For each line of the listing that includes the word "Overall", show the whole line.
(GIVEN RECORDS Opens)
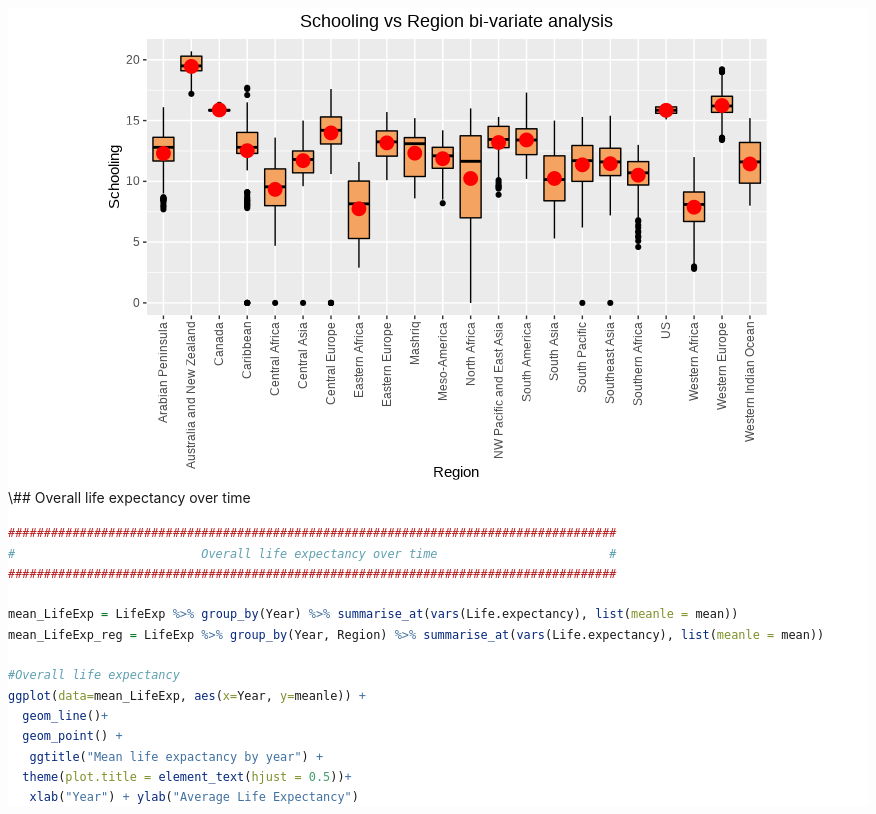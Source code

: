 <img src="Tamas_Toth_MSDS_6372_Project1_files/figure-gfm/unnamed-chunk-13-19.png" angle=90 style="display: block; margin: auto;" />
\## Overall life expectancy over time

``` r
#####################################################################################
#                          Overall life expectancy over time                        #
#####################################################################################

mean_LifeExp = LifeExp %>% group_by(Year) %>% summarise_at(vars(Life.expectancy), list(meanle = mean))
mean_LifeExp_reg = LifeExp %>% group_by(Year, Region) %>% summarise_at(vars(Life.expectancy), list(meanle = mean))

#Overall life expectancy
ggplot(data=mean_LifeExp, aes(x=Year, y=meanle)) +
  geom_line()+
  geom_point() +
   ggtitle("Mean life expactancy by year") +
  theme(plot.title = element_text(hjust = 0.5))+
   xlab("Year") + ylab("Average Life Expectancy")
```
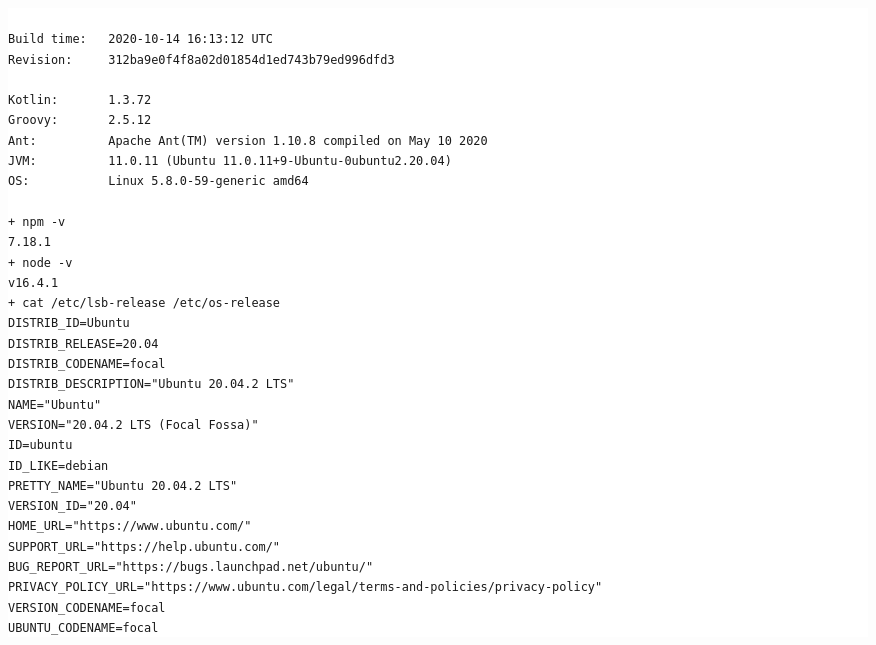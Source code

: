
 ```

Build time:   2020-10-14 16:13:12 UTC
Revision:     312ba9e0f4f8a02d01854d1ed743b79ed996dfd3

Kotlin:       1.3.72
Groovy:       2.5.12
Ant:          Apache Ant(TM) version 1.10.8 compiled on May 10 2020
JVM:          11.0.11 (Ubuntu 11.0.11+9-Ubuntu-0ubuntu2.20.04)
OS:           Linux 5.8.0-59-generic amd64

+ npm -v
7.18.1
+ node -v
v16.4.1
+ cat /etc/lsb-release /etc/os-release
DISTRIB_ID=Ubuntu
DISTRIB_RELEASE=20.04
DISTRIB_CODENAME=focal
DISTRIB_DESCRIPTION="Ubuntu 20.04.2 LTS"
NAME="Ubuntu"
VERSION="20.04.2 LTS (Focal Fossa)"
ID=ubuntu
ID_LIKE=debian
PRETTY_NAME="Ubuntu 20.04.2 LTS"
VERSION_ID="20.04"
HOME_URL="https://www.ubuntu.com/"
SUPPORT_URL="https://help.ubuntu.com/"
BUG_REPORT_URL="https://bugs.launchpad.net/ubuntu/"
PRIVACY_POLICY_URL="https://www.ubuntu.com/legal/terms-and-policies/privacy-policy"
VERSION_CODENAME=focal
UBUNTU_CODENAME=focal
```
(GIVEN RECORDS Closes)
ANSWER:
\## Overall life expectancy over time
#                          Overall life expectancy over time                        #
#Overall life expectancy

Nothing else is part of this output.